GEORGE TOWN: A federal government department in charge of conserving heritage buildings and sites has asked for at least RM35 million to continue protecting and conserving valuable buildings in the country.
National Heritage Commissioner Zainah Ibrahim said RM30 million in funds given 12 years ago had dried up.
She said ever since the National Heritage Department was formed in 2006, it was only given that “one-off payment” of RM30 million by the finance ministry, placed in the Heritage Consolidated Fund (Tabung Kumpulan Wang Warisan).
Zainah said her department now operates only on the budget provided by the tourism and culture ministry, which she said was merely sufficient.
“We have asked the finance ministry to give us RM35 million. That would be the bare minimum to ensure conservation projects are continued throughout the country.
“We do not know how long this RM35 million will last us.
“To some, RM35 million might be a big sum. But if you ask heritage conservators, they will tell you it is very little and you cannot do much with it. But we are willing to live with something rather than nothing at all.”
Zainah spoke to reporters on the sidelines of the International Conference on Managing Urban Cultural Heritage, organised by Unesco, George Town World Heritage Incorporated and the Japan Foundation.

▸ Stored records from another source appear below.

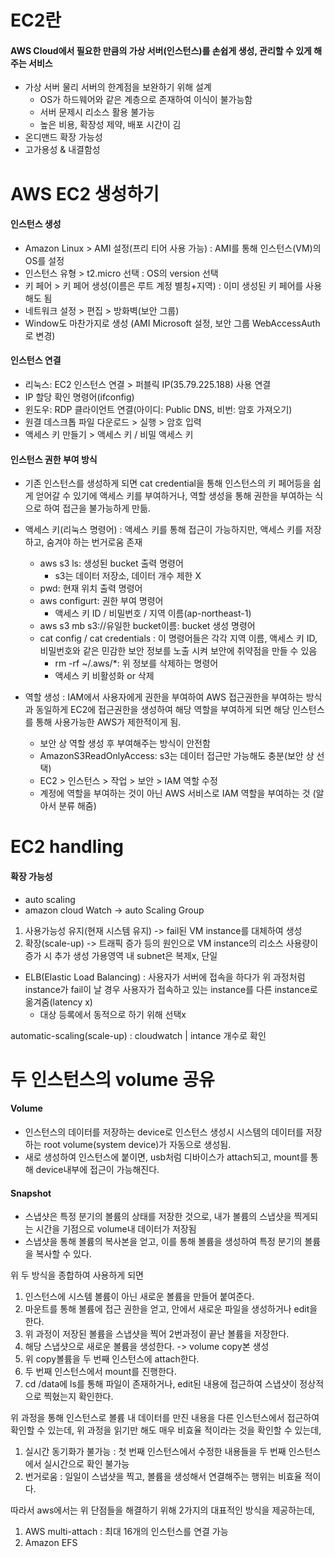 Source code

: 
# EC2란
#### AWS Cloud에서 필요한 만큼의 가상 서버(인스턴스)를 손쉽게 생성, 관리할 수 있게 해주는 서비스
- 가상 서버
	물리 서버의 한계점을 보완하기 위해 설계
	- OS가 하드웨어와 같은 계층으로 존재하여 이식이 불가능함
	- 서버 문제시 리소스 활용 불가능
	- 높은 비용, 확장성 제약, 배포 시간이 김
- 온디맨드 확장 가능성
- 고가용성 & 내결함성

# AWS EC2 생성하기

#### 인스턴스 생성
- Amazon Linux > AMI 설정(프리 티어 사용 가능) : AMI를 통해 인스턴스(VM)의 OS를 설정
- 인스턴스 유형 > t2.micro 선택 : OS의 version 선택
- 키 페어 > 키 페어 생성(이름은 루트 계정 별칭+지역) : 이미 생성된 키 페어를 사용해도 됨
- 네트워크 설정 > 편집 > 방화벽(보안 그룹)
- Window도 마찬가지로 생성 (AMI Microsoft 설정, 보안 그룹 WebAccessAuth로 변경)
	
#### 인스턴스 연결
- 리눅스: EC2 인스턴스 연결 > 퍼블릭 IP(35.79.225.188) 사용 연결
- IP 할당 확인 명령어(ifconfig)
- 윈도우: RDP 클라이언트 연결(아이디: Public DNS, 비번: 암호 가져오기)
- 원결 데스크톱 파일 다운로드 > 실행 > 암호 입력
- 액세스 키 만들기 > 액세스 키 / 비밀 액세스 키
	
#### 인스턴스 권한 부여 방식
- 기존 인스턴스를 생성하게 되면 cat credential을 통해 인스턴스의 키 페어등을 쉽게 얻어갈 수 있기에 액세스 키를 부여하거나, 역할 생성을 통해 권한을 부여하는 식으로 하여 접근을 불가능하게 만듦. 
- 액세스 키(리눅스 명령어) : 액세스 키를 통해 접근이 가능하지만, 액세스 키를 저장하고, 숨겨야 하는 번거로움 존재
	- aws s3 ls: 생성된 bucket 출력 명령어
		- s3는 데이터 저장소, 데이터 개수 제한 X
	- pwd: 현재 위치 출력 명령어
	- aws configurt: 권한 부여 명령어
		- 액세스 키 ID / 비밀번호 / 지역 이름(ap-northeast-1)
	- aws s3 mb s3://유일한 bucket이름: bucket 생성 명령어
	- cat config / cat credentials : 이 명령어들은 각각 지역 이름, 액세스 키 ID, 비밀번호와 같은 민감한 보안 정보를 노출 시켜 보안에 취약점을 만들 수 있음
		- rm -rf ~/.aws/*: 위 정보를 삭제하는 명령어
		- 액세스 키 비활성화 or 삭제
	
- 역할 생성 : IAM에서 사용자에게 권한을 부여하여 AWS 접근권한을 부여하는 방식과 동일하게 EC2에 접근권한을 생성하여 해당 역할을 부여하게 되면 해당 인스턴스를 통해 사용가능한 AWS가 제한적이게 됨.
	- 보안 상 역할 생성 후 부여해주는 방식이 안전함
	- AmazonS3ReadOnlyAccess: s3는 데이터 접근만 가능해도 충분(보안 상 선택)
	- EC2 > 인스턴스 > 작업 > 보안 > IAM 역할 수정
	- 계정에 역할을 부여하는 것이 아닌 AWS 서비스로 IAM 역할을 부여하는 것 (알아서 분류 해줌)

# EC2 handling

#### 확장 가능성
- auto scaling
- amazon cloud Watch -> auto Scaling Group
1. 사용가능성 유지(현재 시스템 유지) -> fail된 VM instance를 대체하여 생성
2. 확장(scale-up) -> 트래픽 증가 등의 원인으로 VM instance의 리소스 사용량이 증가 시 추가 생성
가용영역 내 subnet은 복제x, 단일

- ELB(Elastic Load Balancing) : 사용자가 서버에 접속을 하다가 위 과정처럼 instance가 fail이 날 경우 사용자가 접속하고 있는 instance를 다른 instance로 옮겨줌(latency x)
	- 대상 등록에서 동적으로 하기 위해 선택x

automatic-scaling(scale-up) : cloudwatch | intance 개수로 확인

# 두 인스턴스의 volume 공유

#### Volume
- 인스턴스의 데이터를 저장하는 device로 인스턴스 생성시 시스템의 데이터를 저장하는 root volume(system device)가 자동으로 생성됨.
- 새로 생성하여 인스턴스에 붙이면, usb처럼 디바이스가 attach되고, mount를 통해 device내부에 접근이 가능해진다.

#### Snapshot
- 스냅샷은 특정 분기의 볼륨의 상태를 저장한 것으로, 내가 볼륨의 스냅샷을 찍게되는 시간을 기점으로 volume내 데이터가 저장됨
- 스냅샷을 통해 볼륨의 복사본을 얻고, 이를 통해 볼륨을 생성하여 특정 분기의 볼륨을 복사할 수 있다.

위 두 방식을 종합하여 사용하게 되면 
1. 인스턴스에 시스템 볼륨이 아닌 새로운 볼륨을 만들어 붙여준다.
2. 마운트를 통해 볼륨에 접근 권한을 얻고, 안에서 새로운 파일을 생성하거나 edit을 한다.
3. 위 과정이 저장된 볼륨을 스냅샷을 찍어 2번과정이 끝난 볼륨을 저장한다.
4. 해당 스냅샷으로 새로운 볼륨을 생성한다. -> volume copy본 생성
5. 위 copy볼륨을 두 번째 인스턴스에 attach한다.
6. 두 번째 인스턴스에서 mount를 진행한다.
7. cd /data에 ls를 통해 파일이 존재하거나, edit된 내용에 접근하여 스냅샷이 정상적으로 찍혔는지 확인한다.

위 과정을 통해 인스턴스로 볼륨 내 데이터를 만진 내용을 다른 인스턴스에서 접근하여 확인할 수 있는데, 위 과정을 읽기만 해도 매우 비효율 적이라는 것을 확인할 수 있는데, 
1. 실시간 동기화가 불가능 : 첫 번째 인스턴스에서 수정한 내용들을 두 번째 인스턴스에서 실시간으로 확인 불가능
2. 번거로움 : 일일이 스냅샷을 찍고, 볼륨을 생성해서 연결해주는 행위는 비효율 적이다.

따라서 aws에서는 위 단점들을 해결하기 위해 2가지의 대표적인 방식을 제공하는데, 
1. AWS multi-attach : 최대 16개의 인스턴스를 연결 가능
2. Amazon EFS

She said since the department’s inception in 2006, some of the buildings conserved were the St Mary’s Cathedral in Kuala Lumpur, Pengkalan Kakap Mosque in Merbok, Kedah, St George’s Church in George Town and Masjid Ihsaniah Iskandariah in Padang Rengas, which is made out of kelarai (woven bamboo).
Zainah said while the George Town and Melaka World Heritage Sites and the Kinabalu Park were under the purview of the Penang, Melaka and Sabah governments, the Lenggong Valley was under her department’s supervision.
“These sites need funding from us in order to be preserved. Allocating us the budget to do so would do wonders for our country’s precious heritage.”